If you've been to the Turtle Lane Playhouse; if you haven't been there lately; I urge you to go ... soon. But be prepared to cry.
I don't mean because of the show! It's "Thorughly Modern Millie" --- and it's just as bright and bouncy and belt-it-out brash as the one hundred and thirty-eight musicals (that's 138!) that have graced the Turtle Lane stage in the thirty-three years it has been open.
"Millie" calls herself thoroughly modern because the show takes place in the '20s --- when rag-time was becoming jazz, when the rhythm of tap-dance infected everyone, and when marrying the boss for money and not for love may have been branded "gold-digging" but wasn't everybody doing it?
The original movie was concocted by director/producer Blake Edwards for his wife Julie Andrews long after movie musicals became passe. I thought I was one of the only eight people who saw it, but everyone I've said that to replies "Oh I loved that movie!" so maybe it's 'cult-classic' enough to have a bubbly second-life on the stage.
It's the sort of show where the elevator won't work unless the passengers tap-dance; where the hero edges his way to his lady's window on a 33rd-floor ledge and they do a dance On That Ledge; where typing-desks become a moving chorus-line and toe-taps imitate typing.
I won't bother with the plot because no one else does much, but though I'd seen the stage-version a couple times before, Turtle Lane's ebullient young cast and director Kristin Hughes dusted it off so that it was full of surprises: like a typing-test done as a quote from a Gilbert & Sullivan patter-song; like a besotted swain breaking into "Ah, Sweet Mystery of Life" to drown his sorrows; like a deliciously nefarious oriental white-slave fiend breaking from Mandarin to Brooklynese when she's alone --- and supertitles when the singing slavers remember their "Mammy!"
Sure, Millie's silly, but in Richard Itczak's up-to-the-knee hemlines the Turtle-Lane-magic and the young "gypsies" in the Turtle Lane Bar make it all come alive.

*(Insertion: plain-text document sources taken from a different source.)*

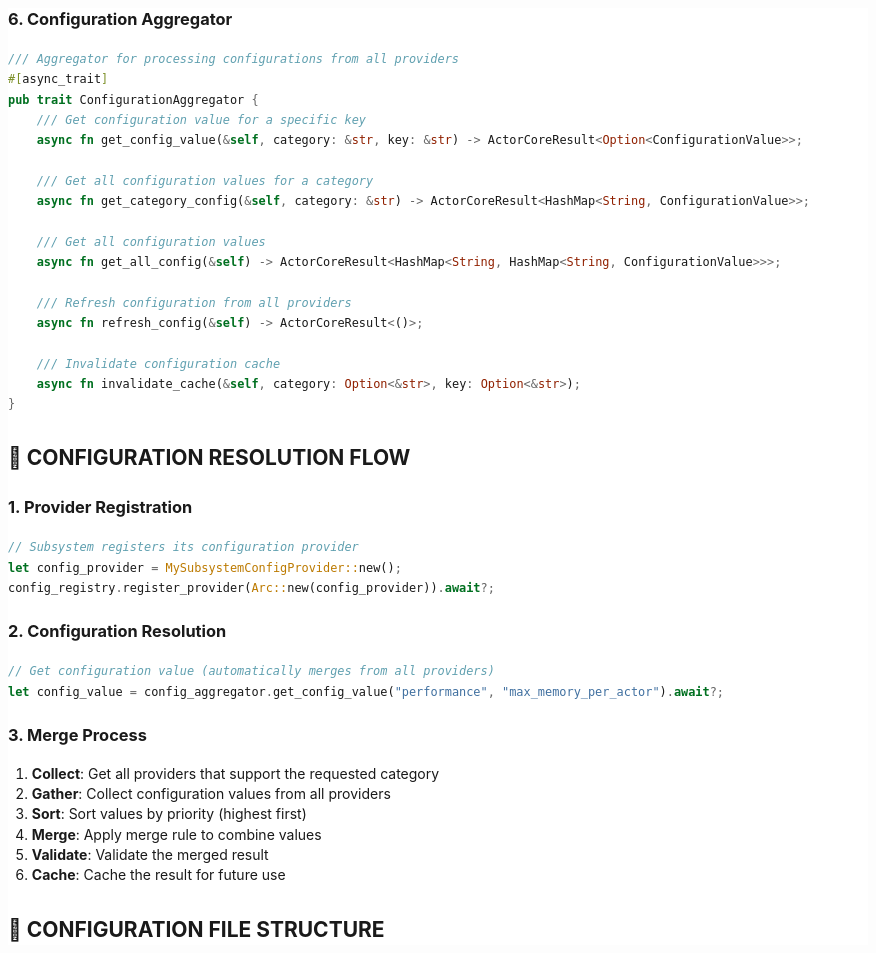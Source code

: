 ### **6. Configuration Aggregator**
```rust
/// Aggregator for processing configurations from all providers
#[async_trait]
pub trait ConfigurationAggregator {
    /// Get configuration value for a specific key
    async fn get_config_value(&self, category: &str, key: &str) -> ActorCoreResult<Option<ConfigurationValue>>;
    
    /// Get all configuration values for a category
    async fn get_category_config(&self, category: &str) -> ActorCoreResult<HashMap<String, ConfigurationValue>>;
    
    /// Get all configuration values
    async fn get_all_config(&self) -> ActorCoreResult<HashMap<String, HashMap<String, ConfigurationValue>>>;
    
    /// Refresh configuration from all providers
    async fn refresh_config(&self) -> ActorCoreResult<()>;
    
    /// Invalidate configuration cache
    async fn invalidate_cache(&self, category: Option<&str>, key: Option<&str>);
}
```

## 🔄 **CONFIGURATION RESOLUTION FLOW**

### **1. Provider Registration**
```rust
// Subsystem registers its configuration provider
let config_provider = MySubsystemConfigProvider::new();
config_registry.register_provider(Arc::new(config_provider)).await?;
```

### **2. Configuration Resolution**
```rust
// Get configuration value (automatically merges from all providers)
let config_value = config_aggregator.get_config_value("performance", "max_memory_per_actor").await?;
```

### **3. Merge Process**
1. **Collect**: Get all providers that support the requested category
2. **Gather**: Collect configuration values from all providers
3. **Sort**: Sort values by priority (highest first)
4. **Merge**: Apply merge rule to combine values
5. **Validate**: Validate the merged result
6. **Cache**: Cache the result for future use

## 📁 **CONFIGURATION FILE STRUCTURE**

For me that Turtle Lane Bar is a holy place; it's walls have been soaked in joy and laughter and tears and love for thirty-three years. This is where kids fresh out of the Boston Conservatory cut their teeth in front of real, live audiences; where people who didn't want to split for The Apple could still get gigs and raise a family on the side; where everyone had audition-info and backstage horror-tales to exchange and you knew how good you were because fat old men with canes in their hands told you so.
So, if you love the theater at all, go to Turtle Lane, see the show, and drink in the atmosphere. And when you do, be sure to tell the bar-maid how much you loved the choreography --- because She Did It! Annita Brockway has only been at Turtle Lane for 24 years now, but she puts a manhattan in my hand every time I enter the place, and ambience is her middle-name.
But --- those who have tears, prepare to shed them now --- go soon. Someone on the Turtle Lane Board of Directors has decided this always shoestring money-losing crap-shoot of a place is not worth the effort of keeping the doors open. The building may be sold --- there are rumors a college or two might buy it --- but souls are really non-negotiable, and I suspect that if Bopsey Mitton sells the Playhouse most of its soul will go with the deed.
The 31st Anniversary Season isn't over; and a couple of other closing-nights have been scheduled. But, sometime soon, drop by the Playhouse, see the show, order yourself a manhattan for me, and cry.